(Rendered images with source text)
○ ○ ○ ○ ○

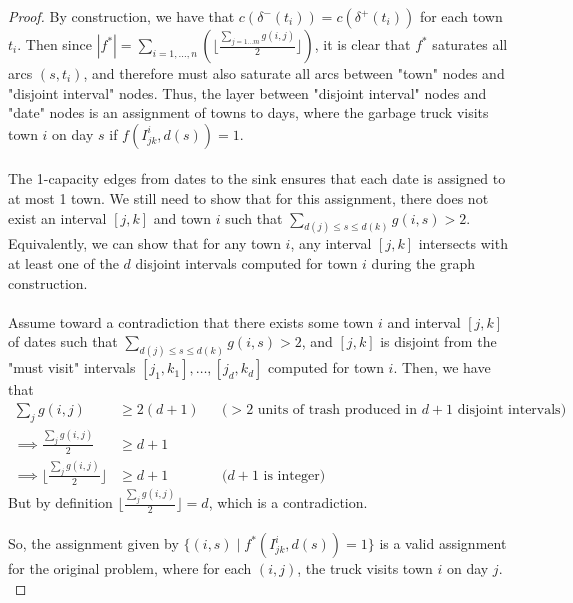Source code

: \documentclass[12pt]{article}
\begin{document}
\begin{proof}
By construction, we have that $c(\delta^-(t_i)) = c(\delta^+(t_i))$ for each town $t_i$. Then since $|f^*| = \sum_{i=1,\dots,n} (\lfloor \frac{\sum_{j = 1\dots m} g(i,j)}{2} \rfloor)$, it is clear that $f^*$ saturates all arcs $(s,t_i)$, and therefore must also saturate all arcs between "town" nodes and "disjoint interval" nodes. Thus, the layer between "disjoint interval" nodes and "date" nodes is an assignment of towns to days, where the garbage truck visits town $i$ on day $s$ if $f(I^i_{jk}, d(s)) = 1$.\\
\\The 1-capacity edges from dates to the sink ensures that each date is assigned to at most 1 town. We still need to show that for this assignment, there does not exist an interval $[j,k]$ and town $i$ such that $\sum_{d(j) \leq s \leq d(k)} g(i,s) > 2$. Equivalently, we can show that for any town $i$, any interval $[j,k]$ intersects with at least one of the $d$ disjoint intervals computed for town $i$ during the graph construction.\\
\\Assume toward a contradiction that there exists some town $i$ and interval $[j,k]$ of dates such that $\sum_{d(j) \leq s \leq d(k)} g(i,s) > 2$, and $[j,k]$ is disjoint from the "must visit" intervals $[j_1,k_1], \dots, [j_d,k_d]$ computed for town $i$. Then, we have that
\begin{equation}
\begin{aligned}
    \sum_j g(i,j) &\geq 2(d+1) && \text{($>2$ units of trash produced in $d+1$ disjoint intervals)}\\
    \implies \frac{\sum_j g(i,j)}{2} &\geq d + 1 \\
    \implies \lfloor \frac{\sum_j g(i,j)}{2} \rfloor &\geq d+1 &&\text{($d+1$ is integer)}
    \end{aligned}
\end{equation}
But by definition $\lfloor \frac{\sum_j g(i,j)}{2} \rfloor = d$, which is a contradiction.\\
\\So, the assignment given by $\{(i,s) \; | \; f^*(I^i_{jk}, d(s)) = 1\}$ is a valid assignment for the original problem, where for each $(i,j)$, the truck visits town $i$ on day $j$.\\

\end{proof}
\end{document}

○ ○ ○ ○ ○

» **DIRECTIONS**:
Extract every line from the records above that contains the word "must".

» **RESULT OF THE EXERCISE**:
By construction, we have that $c(\delta^-(t_i)) = c(\delta^+(t_i))$ for each town $t_i$. Then since $|f^*| = \sum_{i=1,\dots,n} (\lfloor \frac{\sum_{j = 1\dots m} g(i,j)}{2} \rfloor)$, it is clear that $f^*$ saturates all arcs $(s,t_i)$, and therefore must also saturate all arcs between "town" nodes and "disjoint interval" nodes. Thus, the layer between "disjoint interval" nodes and "date" nodes is an assignment of towns to days, where the garbage truck visits town $i$ on day $s$ if $f(I^i_{jk}, d(s)) = 1$.\\
\\Assume toward a contradiction that there exists some town $i$ and interval $[j,k]$ of dates such that $\sum_{d(j) \leq s \leq d(k)} g(i,s) > 2$, and $[j,k]$ is disjoint from the "must visit" intervals $[j_1,k_1], \dots, [j_d,k_d]$ computed for town $i$. Then, we have that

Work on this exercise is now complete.